◆ Provided entries
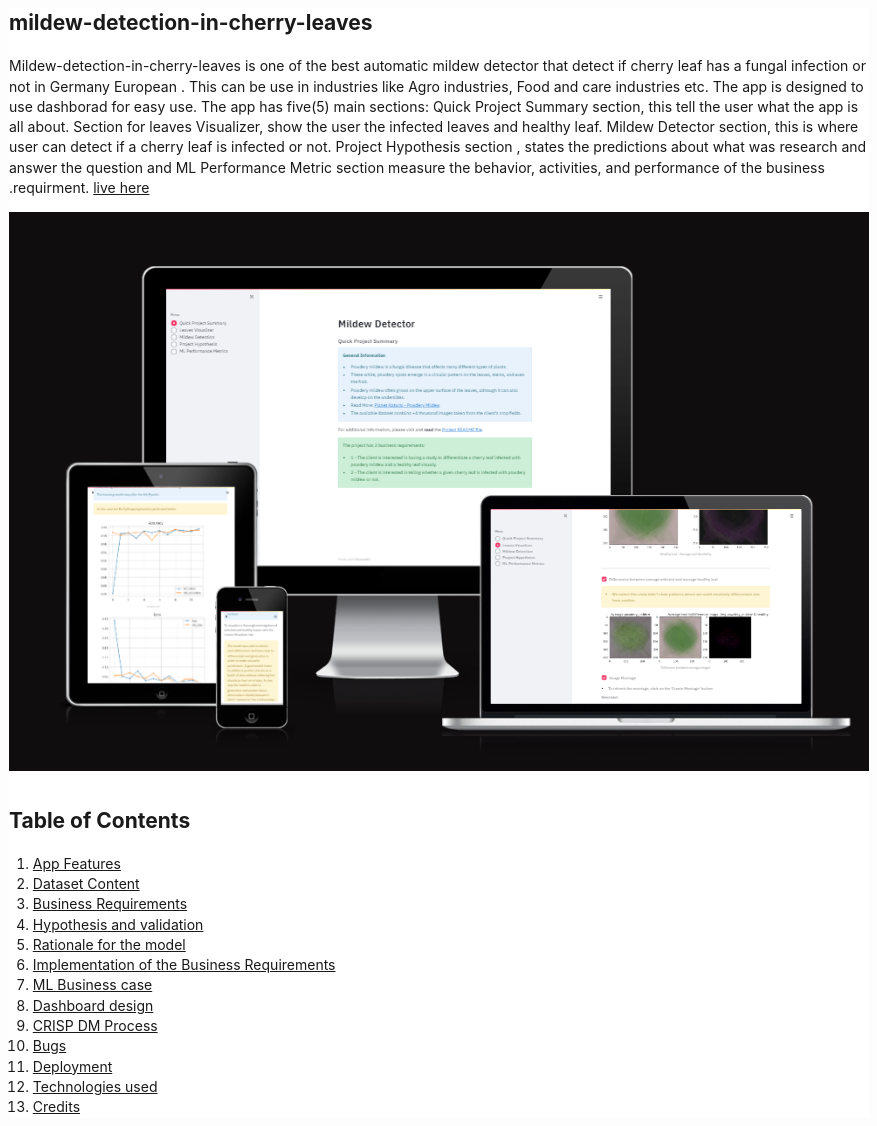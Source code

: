 
## mildew-detection-in-cherry-leaves

Mildew-detection-in-cherry-leaves is one of the best automatic mildew detector that detect if cherry leaf has a fungal infection or not in Germany European . This can be use in industries like Agro industries, Food and care industries etc. The app is  designed to use dashborad  for easy use. The app has five(5) main sections: Quick Project Summary section, this tell the user what the app is all about. Section for leaves Visualizer, show the user the infected leaves and healthy leaf. Mildew Detector section, this is where  user can detect if a cherry leaf is infected or not. Project Hypothesis  section , states the  predictions about what was research and answer  the question and ML Performance Metric section  measure the behavior, activities, and performance of the business .requirment.   [live here](https://mildew-leaf-detector-8fe4aa285505.herokuapp.com/)



![moch_site](readme_images/feature_pages/moch_site.PNG)


## Table of Contents

1. [App Features](#Testing-features-of-the-App)
1. [Dataset Content](#dataset-content)
2. [Business Requirements](#business-requirements)
3. [Hypothesis and validation](#hypothesis-and-validation)
4. [Rationale for the model](#the-rationale-for-the-model)
5. [Implementation of the Business Requirements](#the-rationale-to-map-the-business-requirements-to-the-data-visualizations-and-ml-tasks)
7. [ML Business case](#ml-business-case)
8. [Dashboard design](#dashboard-design-streamlit-app-user-interface)
9. [CRISP DM Process](#the-process-of-cross-industry-standard-process-for-data-mining)
10. [Bugs](#bugs)
11. [Deployment](#deployment)
12. [Technologies used](#technologies-used)
13. [Credits](#credits)
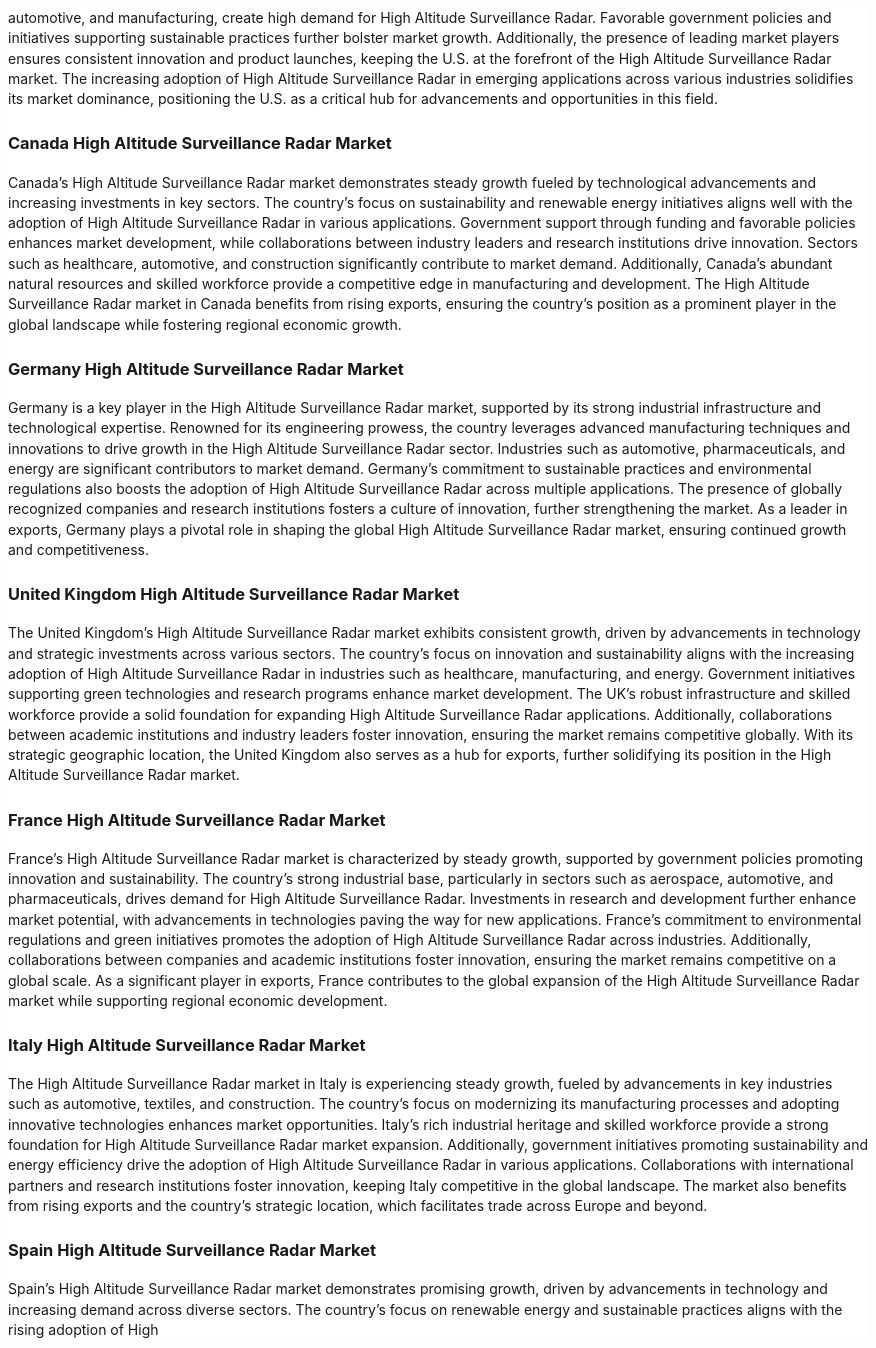 automotive, and manufacturing, create high demand for High Altitude Surveillance Radar. Favorable government policies and initiatives supporting sustainable practices further bolster market growth. Additionally, the presence of leading market players ensures consistent innovation and product launches, keeping the U.S. at the forefront of the High Altitude Surveillance Radar market. The increasing adoption of High Altitude Surveillance Radar in emerging applications across various industries solidifies its market dominance, positioning the U.S. as a critical hub for advancements and opportunities in this field.</p><h3>Canada High Altitude Surveillance Radar Market</h3><p>Canada&rsquo;s High Altitude Surveillance Radar market demonstrates steady growth fueled by technological advancements and increasing investments in key sectors. The country&rsquo;s focus on sustainability and renewable energy initiatives aligns well with the adoption of High Altitude Surveillance Radar in various applications. Government support through funding and favorable policies enhances market development, while collaborations between industry leaders and research institutions drive innovation. Sectors such as healthcare, automotive, and construction significantly contribute to market demand. Additionally, Canada&rsquo;s abundant natural resources and skilled workforce provide a competitive edge in manufacturing and development. The High Altitude Surveillance Radar market in Canada benefits from rising exports, ensuring the country&rsquo;s position as a prominent player in the global landscape while fostering regional economic growth.</p><h3>Germany High Altitude Surveillance Radar Market</h3><p>Germany is a key player in the High Altitude Surveillance Radar market, supported by its strong industrial infrastructure and technological expertise. Renowned for its engineering prowess, the country leverages advanced manufacturing techniques and innovations to drive growth in the High Altitude Surveillance Radar sector. Industries such as automotive, pharmaceuticals, and energy are significant contributors to market demand. Germany&rsquo;s commitment to sustainable practices and environmental regulations also boosts the adoption of High Altitude Surveillance Radar across multiple applications. The presence of globally recognized companies and research institutions fosters a culture of innovation, further strengthening the market. As a leader in exports, Germany plays a pivotal role in shaping the global High Altitude Surveillance Radar market, ensuring continued growth and competitiveness.</p><h3>United Kingdom High Altitude Surveillance Radar Market</h3><p>The United Kingdom&rsquo;s High Altitude Surveillance Radar market exhibits consistent growth, driven by advancements in technology and strategic investments across various sectors. The country&rsquo;s focus on innovation and sustainability aligns with the increasing adoption of High Altitude Surveillance Radar in industries such as healthcare, manufacturing, and energy. Government initiatives supporting green technologies and research programs enhance market development. The UK&rsquo;s robust infrastructure and skilled workforce provide a solid foundation for expanding High Altitude Surveillance Radar applications. Additionally, collaborations between academic institutions and industry leaders foster innovation, ensuring the market remains competitive globally. With its strategic geographic location, the United Kingdom also serves as a hub for exports, further solidifying its position in the High Altitude Surveillance Radar market.</p><h3>France High Altitude Surveillance Radar Market</h3><p>France&rsquo;s High Altitude Surveillance Radar market is characterized by steady growth, supported by government policies promoting innovation and sustainability. The country&rsquo;s strong industrial base, particularly in sectors such as aerospace, automotive, and pharmaceuticals, drives demand for High Altitude Surveillance Radar. Investments in research and development further enhance market potential, with advancements in technologies paving the way for new applications. France&rsquo;s commitment to environmental regulations and green initiatives promotes the adoption of High Altitude Surveillance Radar across industries. Additionally, collaborations between companies and academic institutions foster innovation, ensuring the market remains competitive on a global scale. As a significant player in exports, France contributes to the global expansion of the High Altitude Surveillance Radar market while supporting regional economic development.</p><h3>Italy High Altitude Surveillance Radar Market</h3><p>The High Altitude Surveillance Radar market in Italy is experiencing steady growth, fueled by advancements in key industries such as automotive, textiles, and construction. The country&rsquo;s focus on modernizing its manufacturing processes and adopting innovative technologies enhances market opportunities. Italy&rsquo;s rich industrial heritage and skilled workforce provide a strong foundation for High Altitude Surveillance Radar market expansion. Additionally, government initiatives promoting sustainability and energy efficiency drive the adoption of High Altitude Surveillance Radar in various applications. Collaborations with international partners and research institutions foster innovation, keeping Italy competitive in the global landscape. The market also benefits from rising exports and the country&rsquo;s strategic location, which facilitates trade across Europe and beyond.</p><h3>Spain High Altitude Surveillance Radar Market</h3><p>Spain&rsquo;s High Altitude Surveillance Radar market demonstrates promising growth, driven by advancements in technology and increasing demand across diverse sectors. The country&rsquo;s focus on renewable energy and sustainable practices aligns with the rising adoption of High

◆ What you are asked to do
Review the preceding data and report every line that includes the string "rationale".

◆ Answer section
4. [Rationale for the model](#the-rationale-for-the-model)
5. [Implementation of the Business Requirements](#the-rationale-to-map-the-business-requirements-to-the-data-visualizations-and-ml-tasks)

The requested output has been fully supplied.